Direct comparison of oral transmucosal fentanyl citrate (OTFC) vs. intranasal fentanyl spray (INFS).

	OTFC	INS
Time to onset of ‘meaningful’ pain relief [minutes]	16	11
PID10 [NRS]	1.08	2.27
PID30 [NRS]	3.39	4.15

Abbreviations: PID₁₀, pain intensity difference at 10 minutes; PID₃₀, pain intensity difference at 30 minutes.

Several explorative studies have looked at the use of intranasal opioids for the treatment of break-trough pain: fentanyl, morphine, diamorphine, and alfentanyl ¹² have been studied and this route appears promising. Some agents may not be amenable for nasal administration, for example, methadone administrated by intranasal route caused a burning sensation in healthy volunterers. ⁶⁸

A case report (two patients) of BTP successfully treated with intrapulmonary fentanyl administration was published. ⁵² This route may offer a speed of onset rivaling intravenous drug administration due to rapid access to the circulation via the pulmonary capillary bed. Further studies are needed to define the role of intrapulmonary medications in the management of breakthrough pain.

Conclusion

Recently introduced delivery systems for opioid medications represent major improvements in BTP management; however, the ideal drug or delivery system for BTP management is still an unfulfiled. The time to peak analgesia of the new rapid onset opioids, such as FBT, is still longer than the time to peak pain of many BTP episodes. Thus, the ideal BTP medication is yet to be found. Studies are needed to expand our knowledge about the different patho-physiological mechanisms involved in BTP and to help us understand the variability of BTP within the individual patient. If the intensity of BTP is variable within the individual patient, the initial dose titration paradigm used to define the effective analgesic dose of BTP medication could be inappropriate, being too high for some BTP episodes and too low for others. The ideal BTP medication would provide dosing versatility to address this intra-patient variability of BTP intensity. New fentanyl delivery systems offer theoretical advantages over short acting (regular release) oral morphine and patients seem to prefer the rapid onset opioids over morphine for BTP management.

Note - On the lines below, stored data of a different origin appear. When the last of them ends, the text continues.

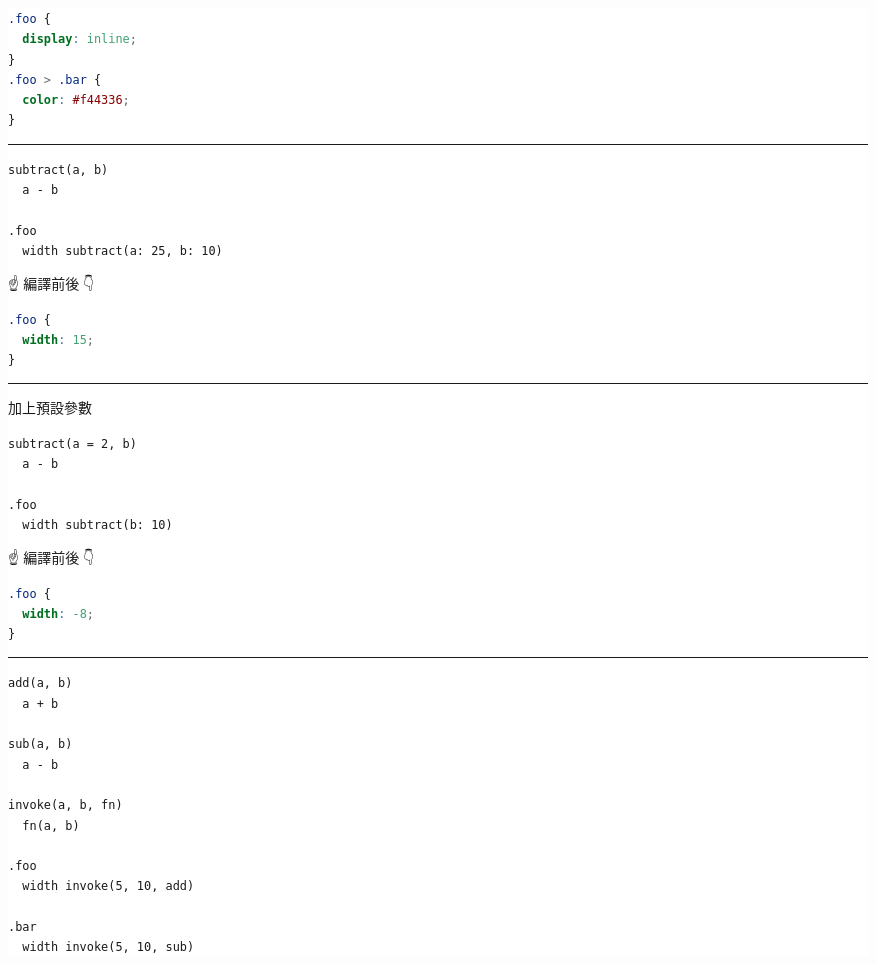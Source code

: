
 ```css
.foo {
  display: inline;
}
.foo > .bar {
  color: #f44336;
}
```

***

```styl
subtract(a, b)
  a - b

.foo
  width subtract(a: 25, b: 10)
```

:point_up: 編譯前後 :point_down:

```css
.foo {
  width: 15;
}
```

***

加上預設參數

```styl
subtract(a = 2, b)
  a - b

.foo
  width subtract(b: 10)
```

:point_up: 編譯前後 :point_down:

```css
.foo {
  width: -8;
}
```

***

```styl
add(a, b)
  a + b

sub(a, b)
  a - b

invoke(a, b, fn)
  fn(a, b)

.foo
  width invoke(5, 10, add)

.bar
  width invoke(5, 10, sub)
```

Studies that directly compare a rapid onset fentanyl preparation (FBT) and oxycodone are underway in the USA. More studies that compare rapid onset opioids and standard drugs like morphine and oxycodone regular release (short acting) in diverse patient populations are needed to help us define the full benefit of matching the time course of action of the analgesic to the BTP.

Disclosures

This manuscript has been read and approved by all authors. This paper is unique and is not under consideration by any other publication and has not been published elsewhere. The authors report no conflicts of interest.